• **TASK DESCRIPTION**: Among the records below, which lines contain the string "quad"? Report them.

• **DATA EXTRACT**:
--------------------------------------------------
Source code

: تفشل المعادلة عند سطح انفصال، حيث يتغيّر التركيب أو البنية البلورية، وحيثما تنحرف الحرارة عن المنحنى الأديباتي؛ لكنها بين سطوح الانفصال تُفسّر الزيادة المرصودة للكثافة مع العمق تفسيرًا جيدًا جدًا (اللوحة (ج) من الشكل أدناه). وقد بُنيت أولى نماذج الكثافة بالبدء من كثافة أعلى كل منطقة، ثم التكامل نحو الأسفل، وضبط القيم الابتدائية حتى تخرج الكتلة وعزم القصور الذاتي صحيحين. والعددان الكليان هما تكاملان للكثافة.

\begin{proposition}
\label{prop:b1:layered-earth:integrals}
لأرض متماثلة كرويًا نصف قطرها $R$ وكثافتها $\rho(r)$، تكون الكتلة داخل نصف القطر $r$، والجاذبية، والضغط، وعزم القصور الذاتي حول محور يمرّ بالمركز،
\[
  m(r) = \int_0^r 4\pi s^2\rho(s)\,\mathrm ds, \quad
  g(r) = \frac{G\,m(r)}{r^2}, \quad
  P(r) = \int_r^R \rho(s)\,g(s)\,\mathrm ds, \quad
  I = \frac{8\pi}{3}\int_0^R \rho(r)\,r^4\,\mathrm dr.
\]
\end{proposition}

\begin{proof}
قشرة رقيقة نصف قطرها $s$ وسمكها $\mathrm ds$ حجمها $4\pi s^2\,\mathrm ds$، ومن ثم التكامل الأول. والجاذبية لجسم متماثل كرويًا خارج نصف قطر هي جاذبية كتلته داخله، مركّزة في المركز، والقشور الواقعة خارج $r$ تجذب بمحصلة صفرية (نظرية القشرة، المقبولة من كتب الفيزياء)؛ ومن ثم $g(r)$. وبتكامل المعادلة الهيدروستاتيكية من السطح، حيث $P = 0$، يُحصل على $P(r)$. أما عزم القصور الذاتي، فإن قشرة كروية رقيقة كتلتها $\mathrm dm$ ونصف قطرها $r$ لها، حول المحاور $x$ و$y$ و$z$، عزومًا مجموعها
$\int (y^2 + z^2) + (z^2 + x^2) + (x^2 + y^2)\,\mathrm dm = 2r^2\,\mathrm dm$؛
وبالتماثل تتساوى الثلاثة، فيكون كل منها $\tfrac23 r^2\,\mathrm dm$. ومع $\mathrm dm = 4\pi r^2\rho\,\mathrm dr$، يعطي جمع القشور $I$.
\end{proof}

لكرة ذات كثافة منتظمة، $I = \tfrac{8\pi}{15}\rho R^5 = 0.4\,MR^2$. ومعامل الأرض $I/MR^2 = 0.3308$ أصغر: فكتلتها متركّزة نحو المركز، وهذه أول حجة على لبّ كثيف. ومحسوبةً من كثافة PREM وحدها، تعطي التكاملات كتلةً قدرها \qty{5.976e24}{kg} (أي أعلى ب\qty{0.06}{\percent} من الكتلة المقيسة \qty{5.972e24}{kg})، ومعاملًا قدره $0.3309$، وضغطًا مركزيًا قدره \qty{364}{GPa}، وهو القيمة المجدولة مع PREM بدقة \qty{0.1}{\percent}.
--------------------------------------------------
• **REPLY**:
  m(r) = \int_0^r 4\pi s^2\rho(s)\,\mathrm ds, \quad
  g(r) = \frac{G\,m(r)}{r^2}, \quad
  P(r) = \int_r^R \rho(s)\,g(s)\,\mathrm ds, \quad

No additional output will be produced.